Duration: june 16 - august 16, 2016
Rua Ferreira Borges 109 - A
1350-128 Lisboa, Portugal
T (+351) 91 071 76 76
Curated by Isa Dreyer-Botelho
Gundi Falk is a painter, sculptor and installation artist. Her work revolves around the themes of movement, space, time and the role of chance in the creative process.
Lines of Live – the world is bound with secret knots
« Our experience of the world is less of a long life developing through time than that of a network that connects points and intersects with its own skein »
Michel Foucault, « Des Espaces autres » 1984
Gundi Falk’s present installation work occupies a territory between drawing, painting, and sculpture but lies closest to drawing. Given that she is also a trained dancer, an inquiry into the language of the body must be added to the roster of her interrogations.
Drawing on paper as the fundamental support material, the artist uses the line as the element that generates form and, as such the determinante way of perceiving the world. Very much like a dancer who traces dynamic lines across the stage and also draws with point, line and plane, the artist pushes the line into real space and ultimately into the third dimension connecting it with painting, sculpture and dance.
Longing for a space ‘without dimensions’, Falk transforms linear drawings into 3 dimensional pieces that seem to translate cosmic forces in an attempt to express the immensity of space – the univers – not scientifically nor philosophically nor allegorically, but through the comprehension or resonance of the self.
Falk’s works are conceived as events of pure energy in a differently imagined timespace. In her complex personal language, a way of taking everything and describing its relations to everything else one hears echos of the Russian Suprematists who believed these linear depictions could reflect the forces of the cosmos.
It becomes clear that even when line breaks down in apparent chaos, there are forms of order, of an order yet to be understood. Falk explores the interconnections of numerous lines and their constitution of networks of meaning.
The occurrence of nodal points in these linear constructions recall the Buddhist concept of Indra’s net in its pronouncement of universal interconnectedness and interdependency :
when any node in the net(work) is touched, every other node is also affected, since not only does each node reflect all the others but its very existence is dependent on all the others. What appears to have independent, permanent existence is actually the consequence of many interacting forces ; reality only takes form to the extent that it arises from an interdependent matrix of parts.
In this vein, the assumption that the world is bound with secret knots, as described by the 17th century Jesuit scholar Athanasius Kircher in his intuitive philosophical understanding of the interdependency of all things, seems less and less naive.
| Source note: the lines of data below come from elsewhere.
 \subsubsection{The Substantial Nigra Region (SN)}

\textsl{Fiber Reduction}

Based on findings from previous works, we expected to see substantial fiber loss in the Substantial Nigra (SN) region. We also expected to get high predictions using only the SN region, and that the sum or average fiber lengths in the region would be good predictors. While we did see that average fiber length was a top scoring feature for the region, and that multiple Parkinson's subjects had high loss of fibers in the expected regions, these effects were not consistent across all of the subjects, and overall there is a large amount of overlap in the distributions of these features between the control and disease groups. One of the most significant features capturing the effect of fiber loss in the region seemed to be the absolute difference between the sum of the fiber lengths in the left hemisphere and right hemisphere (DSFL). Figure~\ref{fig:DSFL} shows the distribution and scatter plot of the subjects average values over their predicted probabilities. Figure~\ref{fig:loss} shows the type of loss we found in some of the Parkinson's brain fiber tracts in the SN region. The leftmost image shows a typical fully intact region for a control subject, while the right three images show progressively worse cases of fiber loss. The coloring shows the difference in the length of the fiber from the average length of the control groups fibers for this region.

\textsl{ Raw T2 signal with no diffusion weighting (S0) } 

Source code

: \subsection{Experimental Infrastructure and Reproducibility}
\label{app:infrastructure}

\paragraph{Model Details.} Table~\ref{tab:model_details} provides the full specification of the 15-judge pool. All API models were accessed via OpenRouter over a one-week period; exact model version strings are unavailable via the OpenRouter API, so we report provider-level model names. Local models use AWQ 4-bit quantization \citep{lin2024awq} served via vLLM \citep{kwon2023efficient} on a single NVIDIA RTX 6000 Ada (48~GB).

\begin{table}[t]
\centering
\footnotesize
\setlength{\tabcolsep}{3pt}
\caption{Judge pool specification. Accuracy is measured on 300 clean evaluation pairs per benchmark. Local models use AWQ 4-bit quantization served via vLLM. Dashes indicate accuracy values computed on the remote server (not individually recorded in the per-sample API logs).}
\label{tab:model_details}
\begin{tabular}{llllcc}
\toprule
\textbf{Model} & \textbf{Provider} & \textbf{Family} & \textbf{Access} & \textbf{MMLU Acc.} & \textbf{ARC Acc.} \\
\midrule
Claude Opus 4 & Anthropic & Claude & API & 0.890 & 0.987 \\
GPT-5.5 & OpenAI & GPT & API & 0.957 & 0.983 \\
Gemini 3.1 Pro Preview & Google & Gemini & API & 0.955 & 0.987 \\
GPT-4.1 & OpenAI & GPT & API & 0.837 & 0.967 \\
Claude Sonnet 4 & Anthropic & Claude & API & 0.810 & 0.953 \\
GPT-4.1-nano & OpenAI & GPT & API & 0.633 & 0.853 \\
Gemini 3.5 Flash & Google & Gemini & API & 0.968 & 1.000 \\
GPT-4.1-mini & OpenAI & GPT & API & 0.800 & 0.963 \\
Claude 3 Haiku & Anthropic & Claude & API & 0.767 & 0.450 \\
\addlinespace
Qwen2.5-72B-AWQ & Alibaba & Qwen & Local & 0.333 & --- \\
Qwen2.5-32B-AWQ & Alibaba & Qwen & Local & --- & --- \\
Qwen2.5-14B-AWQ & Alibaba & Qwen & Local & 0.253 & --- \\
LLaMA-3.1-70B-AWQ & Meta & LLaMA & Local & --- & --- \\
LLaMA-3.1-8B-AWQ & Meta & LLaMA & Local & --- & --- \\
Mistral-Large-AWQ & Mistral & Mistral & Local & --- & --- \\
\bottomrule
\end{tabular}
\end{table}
These linear drawings represent the backbones of an interactive narrative, indicating some type of influence, but not what type of influence. Falk seems to be interested in exploring places where the mind is not able to make a decission, where thought, once linear and progressive has evolved into a kind of network, something more fluid, open, simultaneous and undefined.
Shadow is also a significant and unpredictable element, since its own linear configuration is determined by the position of light. It is as the artist, by freeing a material from itself, is able to free herself from herself in an effort to overcome identity.
As Duchamp once remarked, « To all appearences, the artist acts like a mediumistic being who, from the labyrinth beyond time and space, seeks his way out to a clearing ». 1
Everything in the Univers can be understood as information, abstract forces that are phisically possible or describable and that only exist through the materialisation into the ‘figurative’ which, in turn , does not differ from the ‘abstract’ since there is only a question of scale.
Largely influenced by the Cubist drive to construct and experience movement within the flat picture plane, she also explores her interest in the dadaist and surrealist experiments with chance and the irrational through the so-called automatic drawing.
Paul Klee’s definition of drawing as »taking a line for a walk », aimlessly for the sake of the line becomes a plane, and a plane becomes a body is also reflected in the more expressive drawings of the artist. Letting the line loose to meander with the vageries of erotic desire, she presents a space without limits, where bodies, animals, objects float in an infinite space. Falk’s engagement with the real, the carnal and the corporeal, with movement and chance is most apparent in these erotic and sexually charged rolls.
The artist situates herself in a generative in-between, thriving on the interdependency of drawing, painting, sculpture and dance, reflecting on notions of chance and movement, interconnections (as on the web) and interdependency in a new globalised world.